*** Exercise data ***

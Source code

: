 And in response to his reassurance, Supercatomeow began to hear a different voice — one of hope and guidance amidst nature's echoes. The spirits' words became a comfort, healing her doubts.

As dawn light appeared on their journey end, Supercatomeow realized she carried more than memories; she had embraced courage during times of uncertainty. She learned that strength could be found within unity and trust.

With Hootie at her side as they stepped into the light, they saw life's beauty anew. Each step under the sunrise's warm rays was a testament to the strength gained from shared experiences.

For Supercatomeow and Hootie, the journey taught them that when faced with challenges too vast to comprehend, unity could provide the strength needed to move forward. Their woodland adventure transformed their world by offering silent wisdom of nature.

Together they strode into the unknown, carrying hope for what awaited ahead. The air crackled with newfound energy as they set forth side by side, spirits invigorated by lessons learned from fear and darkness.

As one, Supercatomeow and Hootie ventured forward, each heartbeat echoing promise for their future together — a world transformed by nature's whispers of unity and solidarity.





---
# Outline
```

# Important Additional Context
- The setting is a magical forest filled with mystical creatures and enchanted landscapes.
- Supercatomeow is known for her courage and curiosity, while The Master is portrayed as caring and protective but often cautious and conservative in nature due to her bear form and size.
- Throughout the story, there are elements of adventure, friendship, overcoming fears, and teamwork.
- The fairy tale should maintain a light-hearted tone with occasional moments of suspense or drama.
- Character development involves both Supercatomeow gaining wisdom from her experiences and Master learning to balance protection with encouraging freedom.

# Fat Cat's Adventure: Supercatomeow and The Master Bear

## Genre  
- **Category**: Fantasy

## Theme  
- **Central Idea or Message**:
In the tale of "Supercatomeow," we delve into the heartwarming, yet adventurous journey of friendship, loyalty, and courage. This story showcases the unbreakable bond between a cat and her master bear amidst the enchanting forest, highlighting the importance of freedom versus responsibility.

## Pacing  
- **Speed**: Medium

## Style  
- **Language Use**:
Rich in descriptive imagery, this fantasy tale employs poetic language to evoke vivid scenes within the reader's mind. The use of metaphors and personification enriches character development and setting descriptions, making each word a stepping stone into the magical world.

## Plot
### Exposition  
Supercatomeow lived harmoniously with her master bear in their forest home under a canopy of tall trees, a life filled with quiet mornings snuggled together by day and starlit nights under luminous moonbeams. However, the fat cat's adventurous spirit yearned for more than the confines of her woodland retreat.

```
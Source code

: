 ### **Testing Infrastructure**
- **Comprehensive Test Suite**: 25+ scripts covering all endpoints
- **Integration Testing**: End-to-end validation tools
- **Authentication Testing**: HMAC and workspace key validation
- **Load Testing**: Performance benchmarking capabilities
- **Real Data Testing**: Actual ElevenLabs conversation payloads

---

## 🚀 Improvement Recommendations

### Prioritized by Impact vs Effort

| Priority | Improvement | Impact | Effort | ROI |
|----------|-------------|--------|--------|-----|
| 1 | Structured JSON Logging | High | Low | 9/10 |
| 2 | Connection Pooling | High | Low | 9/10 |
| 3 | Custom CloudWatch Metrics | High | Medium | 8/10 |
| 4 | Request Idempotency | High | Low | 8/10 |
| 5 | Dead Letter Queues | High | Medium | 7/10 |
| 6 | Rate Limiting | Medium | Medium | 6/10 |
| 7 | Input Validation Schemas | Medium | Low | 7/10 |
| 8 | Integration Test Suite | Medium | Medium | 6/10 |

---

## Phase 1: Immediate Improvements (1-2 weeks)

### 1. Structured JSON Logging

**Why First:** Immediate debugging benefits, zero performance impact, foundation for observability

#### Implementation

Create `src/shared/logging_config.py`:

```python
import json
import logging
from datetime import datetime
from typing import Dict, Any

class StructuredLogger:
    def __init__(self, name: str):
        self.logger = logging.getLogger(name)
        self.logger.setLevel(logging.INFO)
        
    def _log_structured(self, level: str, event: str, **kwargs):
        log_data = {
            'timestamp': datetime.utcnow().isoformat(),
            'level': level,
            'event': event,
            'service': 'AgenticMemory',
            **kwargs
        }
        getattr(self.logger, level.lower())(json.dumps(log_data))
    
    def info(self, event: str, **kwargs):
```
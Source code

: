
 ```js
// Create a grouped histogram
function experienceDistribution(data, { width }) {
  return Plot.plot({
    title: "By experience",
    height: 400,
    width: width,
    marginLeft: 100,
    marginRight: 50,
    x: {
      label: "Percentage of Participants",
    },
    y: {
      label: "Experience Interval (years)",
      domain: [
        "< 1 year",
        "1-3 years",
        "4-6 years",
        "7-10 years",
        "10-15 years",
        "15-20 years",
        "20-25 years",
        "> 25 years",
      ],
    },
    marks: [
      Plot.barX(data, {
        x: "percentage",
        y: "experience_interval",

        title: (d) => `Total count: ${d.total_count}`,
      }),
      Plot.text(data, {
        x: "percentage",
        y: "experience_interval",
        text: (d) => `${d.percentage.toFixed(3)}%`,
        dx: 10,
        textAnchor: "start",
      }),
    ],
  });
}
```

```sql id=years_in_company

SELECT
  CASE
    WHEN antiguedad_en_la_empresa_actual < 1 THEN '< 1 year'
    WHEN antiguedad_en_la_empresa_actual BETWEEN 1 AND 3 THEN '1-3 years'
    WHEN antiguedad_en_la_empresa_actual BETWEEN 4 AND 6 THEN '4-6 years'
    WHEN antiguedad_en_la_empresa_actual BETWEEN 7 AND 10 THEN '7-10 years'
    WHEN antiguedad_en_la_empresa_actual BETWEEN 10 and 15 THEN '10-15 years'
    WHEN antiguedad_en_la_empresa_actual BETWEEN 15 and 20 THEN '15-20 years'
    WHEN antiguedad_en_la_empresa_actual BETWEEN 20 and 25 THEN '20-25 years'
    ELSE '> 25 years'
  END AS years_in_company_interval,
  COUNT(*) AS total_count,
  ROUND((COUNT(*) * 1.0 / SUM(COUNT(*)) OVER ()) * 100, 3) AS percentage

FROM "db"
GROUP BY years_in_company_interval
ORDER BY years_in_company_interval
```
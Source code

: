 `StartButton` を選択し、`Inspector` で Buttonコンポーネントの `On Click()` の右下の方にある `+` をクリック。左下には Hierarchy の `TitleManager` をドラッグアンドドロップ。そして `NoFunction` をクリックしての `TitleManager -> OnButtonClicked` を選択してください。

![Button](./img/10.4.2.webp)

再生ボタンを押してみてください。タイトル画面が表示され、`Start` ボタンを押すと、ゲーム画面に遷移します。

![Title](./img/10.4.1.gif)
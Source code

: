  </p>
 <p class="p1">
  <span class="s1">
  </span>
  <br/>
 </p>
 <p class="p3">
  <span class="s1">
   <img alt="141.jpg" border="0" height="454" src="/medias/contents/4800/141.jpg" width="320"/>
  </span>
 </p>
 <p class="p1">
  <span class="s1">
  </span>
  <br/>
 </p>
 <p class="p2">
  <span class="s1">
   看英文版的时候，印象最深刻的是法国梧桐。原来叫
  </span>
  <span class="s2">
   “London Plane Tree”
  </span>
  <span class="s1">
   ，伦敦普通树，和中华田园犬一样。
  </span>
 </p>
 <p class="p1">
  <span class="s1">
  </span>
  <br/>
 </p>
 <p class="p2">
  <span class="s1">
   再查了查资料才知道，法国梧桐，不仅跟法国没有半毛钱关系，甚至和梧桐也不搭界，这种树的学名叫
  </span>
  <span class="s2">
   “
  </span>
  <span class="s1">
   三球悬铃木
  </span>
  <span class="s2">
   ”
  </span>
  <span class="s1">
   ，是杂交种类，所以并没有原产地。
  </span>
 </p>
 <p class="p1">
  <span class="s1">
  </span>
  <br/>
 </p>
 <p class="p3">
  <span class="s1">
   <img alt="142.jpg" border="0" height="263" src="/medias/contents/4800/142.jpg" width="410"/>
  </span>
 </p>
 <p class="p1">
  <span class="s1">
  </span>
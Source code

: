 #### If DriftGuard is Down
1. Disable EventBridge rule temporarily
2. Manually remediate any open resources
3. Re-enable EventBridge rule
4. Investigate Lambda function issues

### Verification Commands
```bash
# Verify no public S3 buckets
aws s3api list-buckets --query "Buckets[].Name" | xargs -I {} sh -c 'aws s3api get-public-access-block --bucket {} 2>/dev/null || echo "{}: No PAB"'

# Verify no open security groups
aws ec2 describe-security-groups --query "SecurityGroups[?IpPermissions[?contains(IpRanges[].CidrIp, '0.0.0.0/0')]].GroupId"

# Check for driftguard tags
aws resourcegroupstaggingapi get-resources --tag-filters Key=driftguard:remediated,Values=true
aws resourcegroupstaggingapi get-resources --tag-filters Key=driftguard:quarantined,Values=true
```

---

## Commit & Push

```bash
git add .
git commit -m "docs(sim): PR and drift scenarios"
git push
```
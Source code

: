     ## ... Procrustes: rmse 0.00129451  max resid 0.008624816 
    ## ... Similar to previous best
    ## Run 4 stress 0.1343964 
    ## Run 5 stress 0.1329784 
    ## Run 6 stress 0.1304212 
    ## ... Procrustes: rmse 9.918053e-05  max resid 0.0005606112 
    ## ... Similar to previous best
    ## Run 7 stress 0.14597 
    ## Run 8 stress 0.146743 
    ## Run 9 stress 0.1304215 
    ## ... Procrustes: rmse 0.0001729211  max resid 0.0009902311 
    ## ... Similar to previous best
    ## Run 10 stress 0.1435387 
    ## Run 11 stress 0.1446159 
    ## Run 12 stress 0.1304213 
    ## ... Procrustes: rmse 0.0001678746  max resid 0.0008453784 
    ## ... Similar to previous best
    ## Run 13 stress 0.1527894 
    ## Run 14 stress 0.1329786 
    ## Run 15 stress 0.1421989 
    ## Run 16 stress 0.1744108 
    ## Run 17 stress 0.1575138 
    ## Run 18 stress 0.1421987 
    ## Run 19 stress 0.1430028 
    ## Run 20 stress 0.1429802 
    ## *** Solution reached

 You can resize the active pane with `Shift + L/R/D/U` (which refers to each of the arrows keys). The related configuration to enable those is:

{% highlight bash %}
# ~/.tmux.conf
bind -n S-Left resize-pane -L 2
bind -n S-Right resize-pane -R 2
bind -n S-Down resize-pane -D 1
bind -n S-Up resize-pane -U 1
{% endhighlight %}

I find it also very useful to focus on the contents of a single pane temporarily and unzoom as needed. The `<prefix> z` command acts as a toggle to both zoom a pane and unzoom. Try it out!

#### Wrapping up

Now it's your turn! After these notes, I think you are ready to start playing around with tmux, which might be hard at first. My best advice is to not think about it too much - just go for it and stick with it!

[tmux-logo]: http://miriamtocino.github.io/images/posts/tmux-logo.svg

***

### [Assignment]
All lines with the word "label" need to be copied from the data above.

### [Task answer]
      label: "Percentage of Participants",
      label: "Experience Interval (years)",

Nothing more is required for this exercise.